Eating Seasonally

As consumers, many of us are often boggled when we enter the grocery store.  Whether it is the middle of December or the hottest day in July, our supermarkets and grocery stores are consistently stocked with carrots, strawberries, tomatoes, and so on. While some may find this comfort appeasing, the fact that there is no recognition of seasonal variation  in large market outlets is widely unsettling.

our grocery stores look the same in February and October

The fact that vegetables and fruits have seasons is ignored. However, I along with many, thought of course! i know that veggies and fruits are seasonal … but when exactly? Walking into a grocery store, do we know when lettuce is in it’s prime, what about eggplant, peaches, and cherries? Finding these answers, and moving towards a lifestyle of seasonal eating is an issue taken up by Barbara Kingsolver in her book Animal, Vegetable, Miracle.

As advocate for nutritious food, Kingsolver wrote that her intention for writing was to recover a “lesson our culture has lost”, to provide an understanding and explanation of food as a process rather than a product.  Understanding food as process leads to an understanding of why watermelon are late, and when to look for asparagus.

The vegetannual is a visual image to keep in mind (or print out online!) as you walk through your local Farmer’s market or grocery store.

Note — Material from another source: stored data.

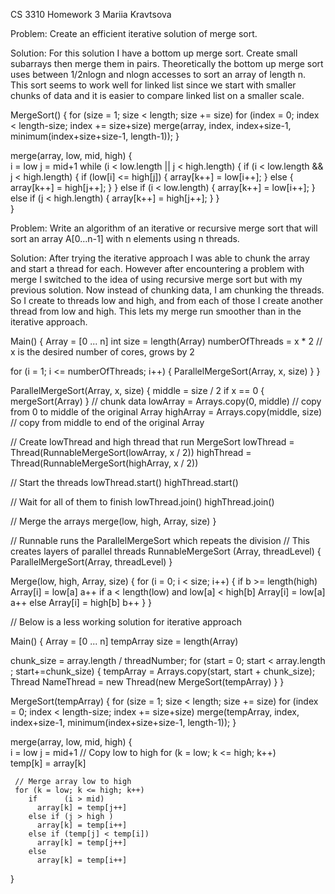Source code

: CS 3310
Homework 3
Mariia Kravtsova

Problem: Create an efficient iterative solution of merge sort.

Solution: For this solution I have a bottom up merge sort. Create small subarrays then merge them in pairs. Theoretically the bottom up merge sort uses between 1/2nlogn and nlogn accesses to sort an array of length n. This sort seems to work well for linked list since we start with smaller chunks of data and it is easier to compare linked list on a smaller scale.

MergeSort() {
  for (size = 1; size < length; size += size)
    for (index = 0; index < length-size; index += size+size)
      merge(array, index, index+size-1, minimum(index+size+size-1, length-1));
}

merge(array, low, mid, high) {  
     i = low
     j = mid+1
    while (i < low.length || j < high.length) {
        if (i < low.length && j < high.length) {
            if (low[i] <= high[j]) {
                array[k++] = low[i++];
            } else {
                array[k++] = high[j++];
            }
        } else if (i < low.length) {
            array[k++] = low[i++];
        } else if (j < high.length) {
            array[k++] = high[j++];
        }
    }  
}

Problem: Write an algorithm of an iterative or recursive merge sort that will sort an array A[0…n-1] with n elements using n threads.

Solution: After trying the iterative approach I was able to chunk the array and start a thread for each. However after encountering a problem with merge I switched to the idea of using recursive merge sort but with my previous solution. Now instead of chunking data, I am chunking the threads. So I create to threads low and high, and from each of those I create another thread from low and high. This lets my merge run smoother than in the iterative approach.

Main() {
  Array = [0 ... n]
  int size = length(Array)
  numberOfThreads = x * 2 // x is the desired number of cores, grows by 2

  for (i = 1; i <= numberOfThreads; i++) {
    ParallelMergeSort(Array, x, size)
  }
}

ParallelMergeSort(Array, x, size) {
  middle = size / 2
  if x == 0 {
    mergeSort(Array)
  }
  // chunk data
  lowArray = Arrays.copy(0, middle) // copy from 0 to middle of the original Array
  highArray = Arrays.copy(middle, size) // copy from middle to end of the original Array

  // Create lowThread and high thread that run MergeSort
  lowThread = Thread(RunnableMergeSort(lowArray, x / 2))
  highThread = Thread(RunnableMergeSort(highArray, x / 2))

  // Start the threads
  lowThread.start()
  highThread.start()

  // Wait for all of them to finish
  lowThread.join()
  highThread.join()

  // Merge the arrays
  merge(low, high, Array, size)
}

// Runnable runs the ParallelMergeSort which repeats the division
// This creates layers of parallel threads
RunnableMergeSort (Array, threadLevel) {
  ParallelMergeSort(Array, threadLevel)
}

Merge(low, high, Array, size) {
  for (i = 0; i < size; i++) {
    if b >= length(high)
      Array[i] = low[a]
      a++
    if a < length(low) and low[a] < high[b]
      Array[i] = low[a]
      a++
    else
      Array[i] = high[b]
      b++
  }
}


// Below is a less working solution for iterative approach

Main() {
  Array = [0 ... n]
  tempArray
  size = length(Array)

  chunk_size = array.length / threadNumber;
  for (start = 0; start < array.length ; start+=chunk_size) {
    tempArray = Arrays.copy(start, start + chunk_size);
    Thread NameThread = new Thread(new MergeSort(tempArray)
  }
}

MergeSort(tempArray) {
  for (size = 1; size < length; size += size)
    for (index = 0; index < length-size; index += size+size)
      merge(tempArray, index, index+size-1, minimum(index+size+size-1, length-1));
}


merge(array, low, mid, high) {  
     i = low
     j = mid+1
     // Copy low to high
     for (k = low; k <= high; k++)  
        temp[k] = array[k]

     // Merge array low to high
     for (k = low; k <= high; k++)  
        if      (i > mid)              
          array[k] = temp[j++]
        else if (j > high )              
          array[k] = temp[i++]
        else if (temp[j] < temp[i])
          array[k] = temp[j++]
        else                           
          array[k] = temp[i++]
}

We can make mindful decisions about what produce to buy and when, in order to decrease the energy exuded on food miles, support locally grown food, and nourish our bodies.

Barbara Kingsolver's vegetannual is an easy to use explanation of seasonality

Eating seasonally enriches the flavor of our food, opens our eyes to enjoy the unique splendor of food when it’s available, and allows us to diversify our diets year-round. To understand our food as a process!.. and indulge in the tasty menus of the seasons!

As Kingsolver states, “Two generations ago, people knew such things intuitively, but now we may have to learn them from a book”.